Exercise brief: Return the lines below exactly, from the first one through the line that has "mits op iedere". Leave out everything after it.

Supplied entries:
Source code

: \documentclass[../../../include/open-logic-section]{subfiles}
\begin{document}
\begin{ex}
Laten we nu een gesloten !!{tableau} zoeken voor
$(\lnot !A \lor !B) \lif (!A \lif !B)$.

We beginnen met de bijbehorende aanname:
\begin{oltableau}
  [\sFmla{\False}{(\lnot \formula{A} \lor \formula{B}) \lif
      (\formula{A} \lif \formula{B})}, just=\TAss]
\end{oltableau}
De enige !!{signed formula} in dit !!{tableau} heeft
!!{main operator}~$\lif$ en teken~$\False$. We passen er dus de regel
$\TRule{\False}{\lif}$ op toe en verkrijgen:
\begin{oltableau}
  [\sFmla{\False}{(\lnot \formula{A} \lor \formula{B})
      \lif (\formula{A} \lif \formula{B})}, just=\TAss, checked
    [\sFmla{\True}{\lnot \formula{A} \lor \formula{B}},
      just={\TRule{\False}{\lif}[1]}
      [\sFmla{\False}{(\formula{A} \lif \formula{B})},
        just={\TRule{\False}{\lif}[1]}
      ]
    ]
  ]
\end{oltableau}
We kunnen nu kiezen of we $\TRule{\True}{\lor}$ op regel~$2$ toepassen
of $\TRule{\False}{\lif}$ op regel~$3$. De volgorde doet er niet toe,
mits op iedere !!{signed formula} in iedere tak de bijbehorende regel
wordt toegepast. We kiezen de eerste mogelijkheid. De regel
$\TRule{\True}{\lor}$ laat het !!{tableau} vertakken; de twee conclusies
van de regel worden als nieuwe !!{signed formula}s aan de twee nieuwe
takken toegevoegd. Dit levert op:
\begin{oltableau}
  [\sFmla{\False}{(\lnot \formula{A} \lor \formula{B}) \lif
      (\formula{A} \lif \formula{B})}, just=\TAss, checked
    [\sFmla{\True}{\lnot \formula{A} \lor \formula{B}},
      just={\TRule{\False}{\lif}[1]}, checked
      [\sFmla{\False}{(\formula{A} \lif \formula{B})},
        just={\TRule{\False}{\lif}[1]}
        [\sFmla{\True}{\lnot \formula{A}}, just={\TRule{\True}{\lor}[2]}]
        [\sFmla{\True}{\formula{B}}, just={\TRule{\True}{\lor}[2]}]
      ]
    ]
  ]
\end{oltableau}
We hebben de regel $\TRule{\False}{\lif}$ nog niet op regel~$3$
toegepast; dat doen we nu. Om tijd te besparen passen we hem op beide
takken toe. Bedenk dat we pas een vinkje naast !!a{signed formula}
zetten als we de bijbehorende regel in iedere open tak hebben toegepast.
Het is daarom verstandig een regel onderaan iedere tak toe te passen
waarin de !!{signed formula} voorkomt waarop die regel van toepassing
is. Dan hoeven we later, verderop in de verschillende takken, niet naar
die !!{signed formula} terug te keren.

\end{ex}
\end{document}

Expected answer:
Source code

: \documentclass[../../../include/open-logic-section]{subfiles}
\begin{document}
\begin{ex}
Laten we nu een gesloten !!{tableau} zoeken voor
$(\lnot !A \lor !B) \lif (!A \lif !B)$.

We beginnen met de bijbehorende aanname:
\begin{oltableau}
  [\sFmla{\False}{(\lnot \formula{A} \lor \formula{B}) \lif
      (\formula{A} \lif \formula{B})}, just=\TAss]
\end{oltableau}
De enige !!{signed formula} in dit !!{tableau} heeft
!!{main operator}~$\lif$ en teken~$\False$. We passen er dus de regel
$\TRule{\False}{\lif}$ op toe en verkrijgen:
\begin{oltableau}
  [\sFmla{\False}{(\lnot \formula{A} \lor \formula{B})
      \lif (\formula{A} \lif \formula{B})}, just=\TAss, checked
    [\sFmla{\True}{\lnot \formula{A} \lor \formula{B}},
      just={\TRule{\False}{\lif}[1]}
      [\sFmla{\False}{(\formula{A} \lif \formula{B})},
        just={\TRule{\False}{\lif}[1]}
      ]
    ]
  ]
\end{oltableau}
We kunnen nu kiezen of we $\TRule{\True}{\lor}$ op regel~$2$ toepassen
of $\TRule{\False}{\lif}$ op regel~$3$. De volgorde doet er niet toe,
mits op iedere !!{signed formula} in iedere tak de bijbehorende regel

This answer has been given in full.